Philippe is a well-known name in the world of cinephile docs, having taken on horror classics previously with movies including Memory: The Origins of Alien and 78/52, which picks apart the iconic shower scene from Psycho. His respect and love for the movie comes through in his approach, delivering an interview with Friedkin that feels like a relaxed fireside chat more than anything else, allowing the filmmaker to let down his guard and happily chat about the movie.
There aren’t many blockbuster revelations at play in the movie, though it’s certainly interesting to hear the way Friedkin talks about the ending, about which he remains unhappy. “I can’t defend that scene,” he says, after spending several minutes visibly grappling with an attempt to understand it. The real joy is in seeing the director on introspective form, critiquing himself and his approach. When he recounts the well-known tales of firing a gun on set and his decision to punch non-actor William O’Malley in order to get the reaction he needed, he solemnly declares: “I don’t think I would do that again today.” The 1970s were a different era of filmmaking, and Friedkin acknowledges that.
Despite its rather impenetrable nature for those who don’t already know their Father Karras from their Father Dyer, Leap of Faith is a fascinating insight into the creative process. Friedkin discusses his first ever cinema trip to Cary Grant movie None But the Lonely Heart and how he was influenced on The Exorcist by the 1955 Danish movie Ordet – two new titles for your watchlist, right there. Most surprising, perhaps, is the importance of Friedkin’s affection for paintings and the ways in which the likes of Magritte were among the most important influences – including that iconic poster image.

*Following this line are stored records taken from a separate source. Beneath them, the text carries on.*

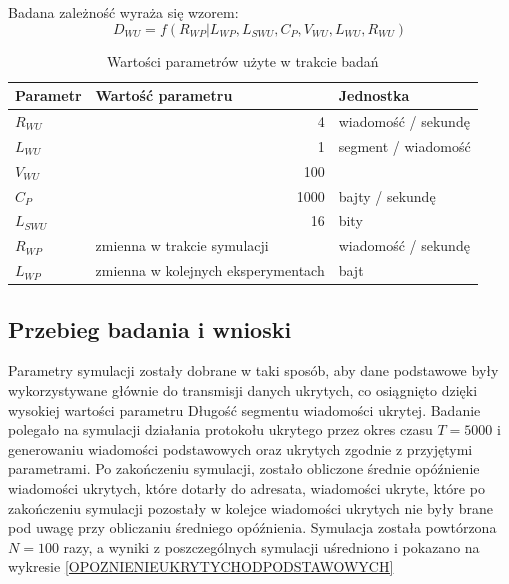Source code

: \documentclass[a4paper, twoside, 12pt]{report}
\begin{document}
            Badana zależność wyraża się wzorem: \\
                $$ D_{WU} = f(R_{WP} | L_{WP}, L_{SWU}, C_P, V_{WU}, L_{WU}, R_{WU}) $$
            \begin{table}[h]
                \centering
                \begin{tabular}{ | l | r | l | }
                    \hline
                    {\bfseries Parametr} & \multicolumn{1}{|l|}{{\bfseries Wartość parametru}} & {\bfseries Jednostka} \\ \hline
                    \( R_{WU} \) & 4 & wiadomość / sekundę \\ \hline
                    \( L_{WU} \) & 1 & segment / wiadomość \\ \hline
                    \( V_{WU} \) & 100 & \\ \hline
                    \( C_P \) & 1000 & bajty / sekundę \\ \hline
                    \( L_{SWU} \) & 16 & bity \\ \hline
                    \( R_{WP} \) & \multicolumn{1}{|l|}{zmienna w trakcie symulacji} & wiadomość / sekundę \\ \hline
                    \( L_{WP} \) & zmienna w kolejnych eksperymentach & bajt \\ \hline
                \end{tabular}
                \caption{Wartości parametrów użyte w trakcie badań}
            \end{table}
        \subsection{Przebieg badania i wnioski}
            Parametry symulacji zostały dobrane w taki sposób, aby dane podstawowe
            były wykorzystywane głównie do transmisji danych ukrytych, co osiągnięto
            dzięki wysokiej wartości parametru Długość segmentu wiadomości ukrytej.
            Badanie polegało na symulacji działania protokołu ukrytego przez okres czasu
            \( T = 5000 \) i generowaniu wiadomości podstawowych oraz ukrytych zgodnie
            z przyjętymi parametrami. Po zakończeniu symulacji, zostało obliczone
            średnie opóźnienie wiadomości ukrytych, które dotarły do adresata, wiadomości
            ukryte, które po zakończeniu symulacji pozostały w kolejce wiadomości
            ukrytych nie były brane pod uwagę przy obliczaniu średniego opóźnienia.
            Symulacja została powtórzona \( N = 100 \) razy, a wyniki z poszczególnych
            symulacji uśredniono i pokazano na wykresie \ref{OPOZNIENIEUKRYTYCHODPODSTAWOWYCH}
\end{document}
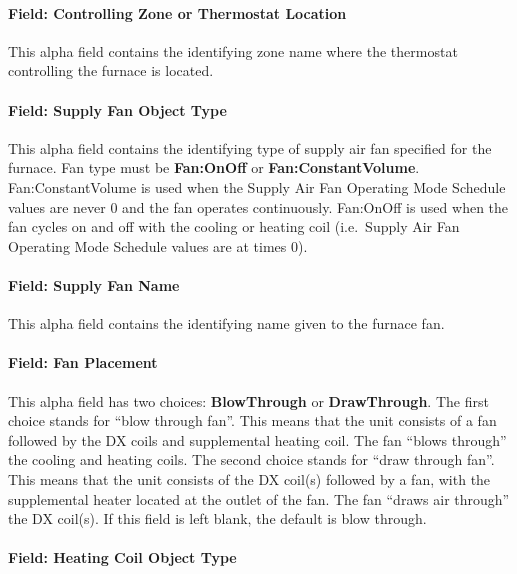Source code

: \paragraph{Field: Controlling Zone or Thermostat Location}\label{field-controlling-zone-or-thermostat-location-1}

This alpha field contains the identifying zone name where the thermostat controlling the furnace is located.

\paragraph{Field: Supply Fan Object Type}\label{field-supply-fan-object-type-1}

This alpha field contains the identifying type of supply air fan specified for the furnace. Fan type must be \textbf{Fan:OnOff} or \textbf{Fan:ConstantVolume}. Fan:ConstantVolume is used when the Supply Air Fan Operating Mode Schedule values are never 0 and the fan operates continuously. Fan:OnOff is used when the fan cycles on and off with the cooling or heating coil (i.e.~Supply Air Fan Operating Mode Schedule values are at times 0).

\paragraph{Field: Supply Fan Name}\label{field-supply-fan-name-1}

This alpha field contains the identifying name given to the furnace fan.

\paragraph{Field: Fan Placement}\label{field-fan-placement-1}

This alpha field has two choices: \textbf{BlowThrough} or \textbf{DrawThrough}. The first choice stands for ``blow through fan''. This means that the unit consists of a fan followed by the DX coils and supplemental heating coil. The fan ``blows through'' the cooling and heating coils. The second choice stands for ``draw through fan''. This means that the unit consists of the DX coil(s) followed by a fan, with the supplemental heater located at the outlet of the fan. The fan ``draws air through'' the DX coil(s). If this field is left blank, the default is blow through.

\paragraph{Field: Heating Coil Object Type}\label{field-heating-coil-object-type-1-000}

While these sojourns are intriguing for those who love Friedkin and his work, it’s easy to see how they could become tiresome for those without that level of prior engagement. Particularly, a final anecdote about a visit to the zen garden at Ryōan-ji Temple in Kyoto is a bizarre, meandering tale that feels a little like an unnecessary detour. In many ways, it’s the movie in microcosm. If you adore The Exorcist, then there’s plenty in Leap of Faith to enjoy. For all but the most devout fans, though, it might be an indulgence too far.